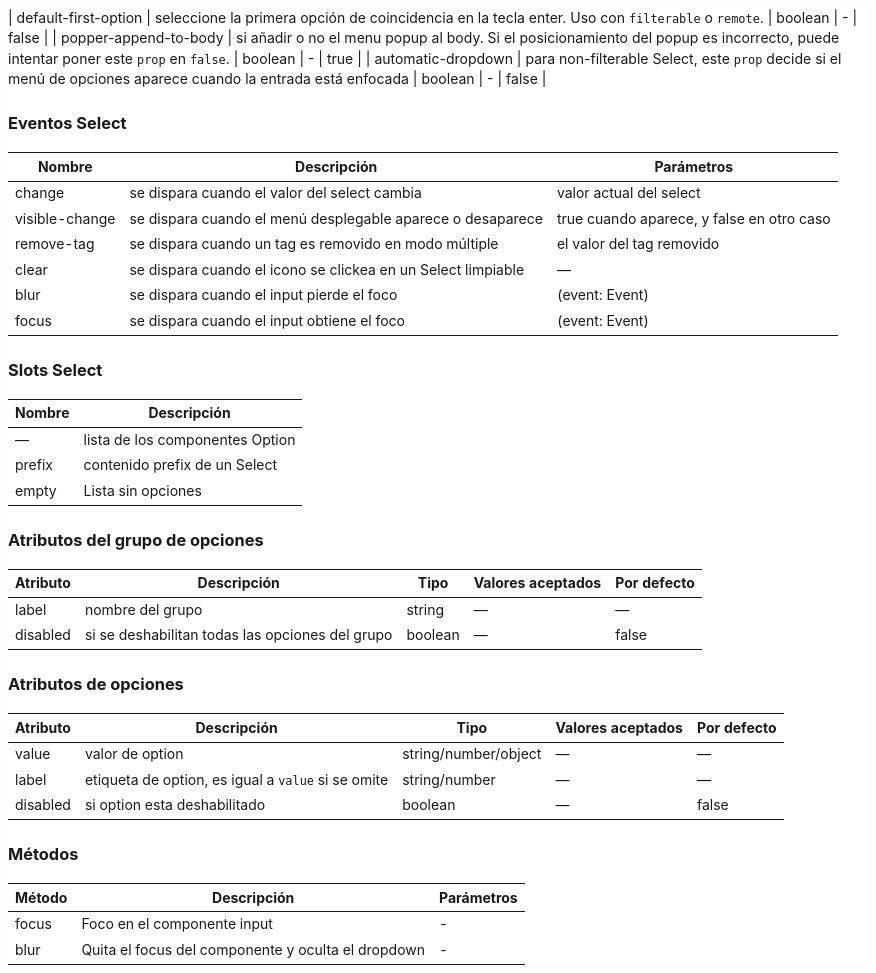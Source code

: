 | default-first-option  | seleccione la primera opción de coincidencia en la tecla enter. Uso con `filterable` o `remote`.                                  | boolean                   | -                 | false            |
| popper-append-to-body | si añadir o no el menu popup al body. Si el posicionamiento del popup es incorrecto, puede intentar poner este `prop` en `false`. | boolean                   | -                 | true             |
| automatic-dropdown    | para non-filterable Select, este `prop` decide si el menú de opciones aparece cuando la entrada está enfocada                     | boolean                   | -                 | false            |

### Eventos Select

| Nombre         | Descripción                                                  | Parámetros                                |
| -------------- | ------------------------------------------------------------ | ----------------------------------------- |
| change         | se dispara cuando el valor del select cambia                 | valor actual del select                   |
| visible-change | se dispara cuando el menú desplegable aparece o desaparece   | true cuando aparece, y false en otro caso |
| remove-tag     | se dispara cuando un tag es removido en modo múltiple        | el valor del tag removido                 |
| clear          | se dispara cuando el icono se clickea en un Select limpiable | —                                         |
| blur           | se dispara cuando el input pierde el foco                    | (event: Event)                            |
| focus          | se dispara cuando el input obtiene el foco                   | (event: Event)                            |

### Slots Select

| Nombre | Descripción                     |
| ------ | ------------------------------- |
| —      | lista de los componentes Option |
| prefix | contenido prefix de un Select   |
| empty  | Lista sin opciones              |

### Atributos del grupo de opciones

| Atributo | Descripción                                     | Tipo    | Valores aceptados | Por defecto |
| -------- | ----------------------------------------------- | ------- | ----------------- | ----------- |
| label    | nombre del grupo                                | string  | —                 | —           |
| disabled | si se deshabilitan todas las opciones del grupo | boolean | —                 | false       |

### Atributos de opciones

| Atributo | Descripción                                        | Tipo                 | Valores aceptados | Por defecto |
| -------- | -------------------------------------------------- | -------------------- | ----------------- | ----------- |
| value    | valor de option                                    | string/number/object | —                 | —           |
| label    | etiqueta de option, es igual a `value` si se omite | string/number        | —                 | —           |
| disabled | si option esta deshabilitado                       | boolean              | —                 | false       |

### Métodos

| Método | Descripción                                        | Parámetros |
| ------ | -------------------------------------------------- | ---------- |
| focus  | Foco en el componente input                        | -          |
| blur   | Quita el focus del componente y oculta el dropdown | -          |
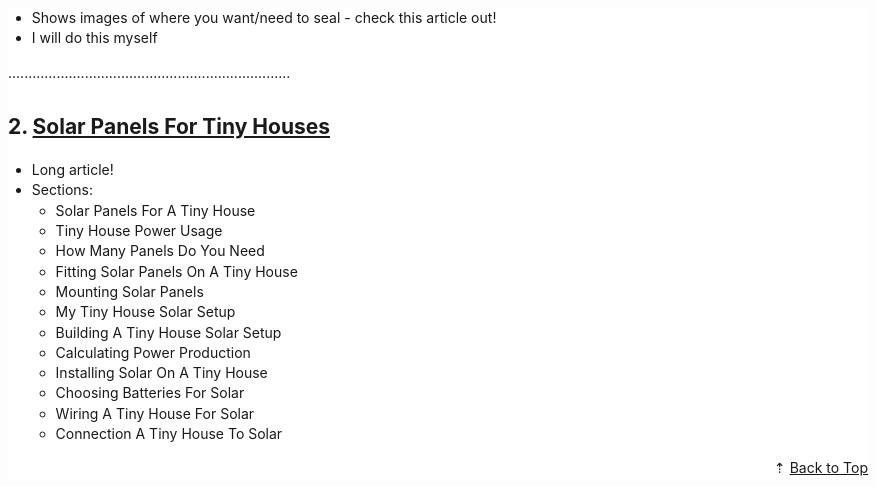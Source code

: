 - Shows images of where you want/need to seal - check this article out!
- I will do this myself

......................................................................

<h2 id="solar-panels">2. <a href="https://thetinylife.com/tiny-house-solar/">Solar Panels For Tiny Houses</a></h2>

- Long article!
- Sections:
  - Solar Panels For A Tiny House
  - Tiny House Power Usage
  - How Many Panels Do You Need
  - Fitting Solar Panels On A Tiny House
  - Mounting Solar Panels
  - My Tiny House Solar Setup
  - Building A Tiny House Solar Setup
  - Calculating Power Production
  - Installing Solar On A Tiny House
  - Choosing Batteries For Solar
  - Wiring A Tiny House For Solar
  - Connection A Tiny House To Solar

<div align="right">&#8673; <a href="#back-to-top" title="Table of Contents">Back to Top</a></div>
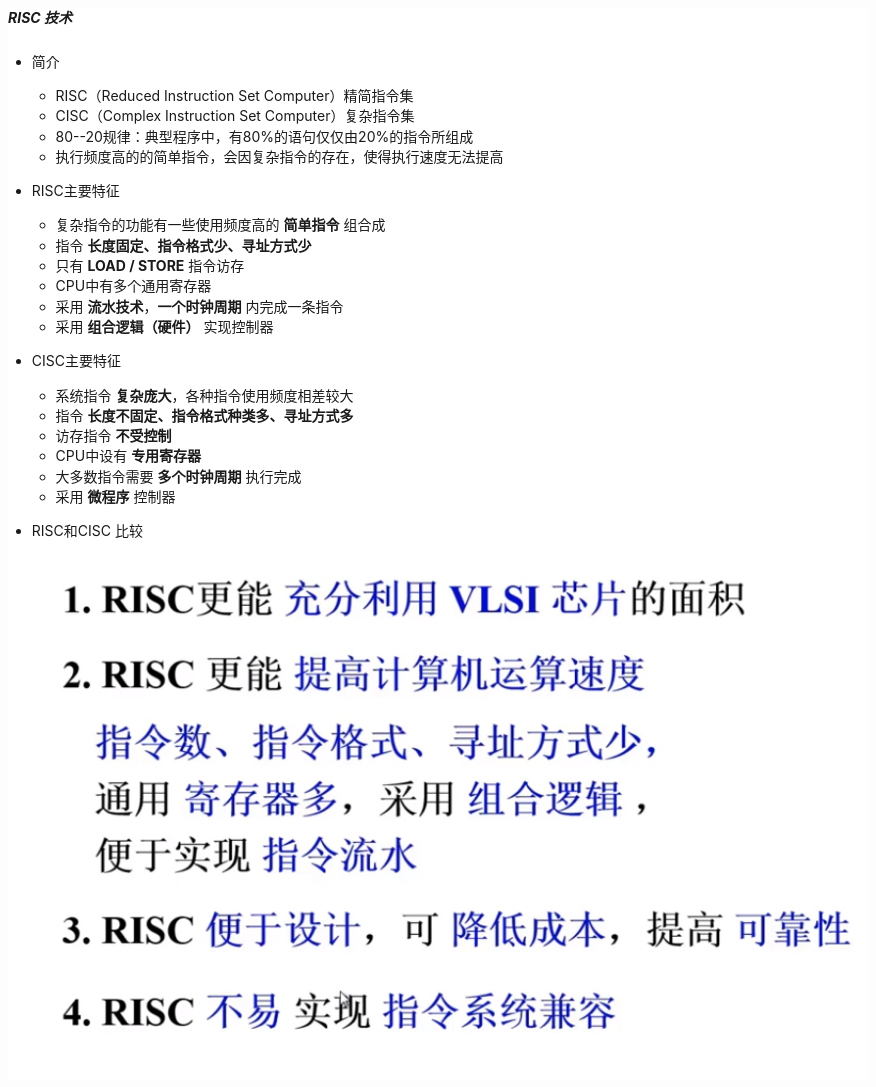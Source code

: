 ##### RISC 技术

+ 简介

  + RISC（Reduced Instruction Set Computer）精简指令集
  + CISC（Complex Instruction Set Computer）复杂指令集
  + 80--20规律：典型程序中，有80%的语句仅仅由20%的指令所组成
  + 执行频度高的的简单指令，会因复杂指令的存在，使得执行速度无法提高

+ RISC主要特征

  + 复杂指令的功能有一些使用频度高的 **简单指令** 组合成
  + 指令 **长度固定、指令格式少、寻址方式少**
  + 只有 **LOAD / STORE** 指令访存
  + CPU中有多个通用寄存器
  + 采用 **流水技术**，**一个时钟周期** 内完成一条指令
  + 采用 **组合逻辑（硬件）** 实现控制器

+ CISC主要特征

  + 系统指令 **复杂庞大**，各种指令使用频度相差较大
  + 指令 **长度不固定、指令格式种类多、寻址方式多**
  + 访存指令 **不受控制**
  + CPU中设有 **专用寄存器**
  + 大多数指令需要 **多个时钟周期** 执行完成
  + 采用 **微程序** 控制器

+ RISC和CISC 比较

  ![](CP_img3/16.png)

● Work required
The answer must be all the lines above that hold the word "article".

● Written reply
: - Shows images of where you want/need to seal - check this article out!
- Long article!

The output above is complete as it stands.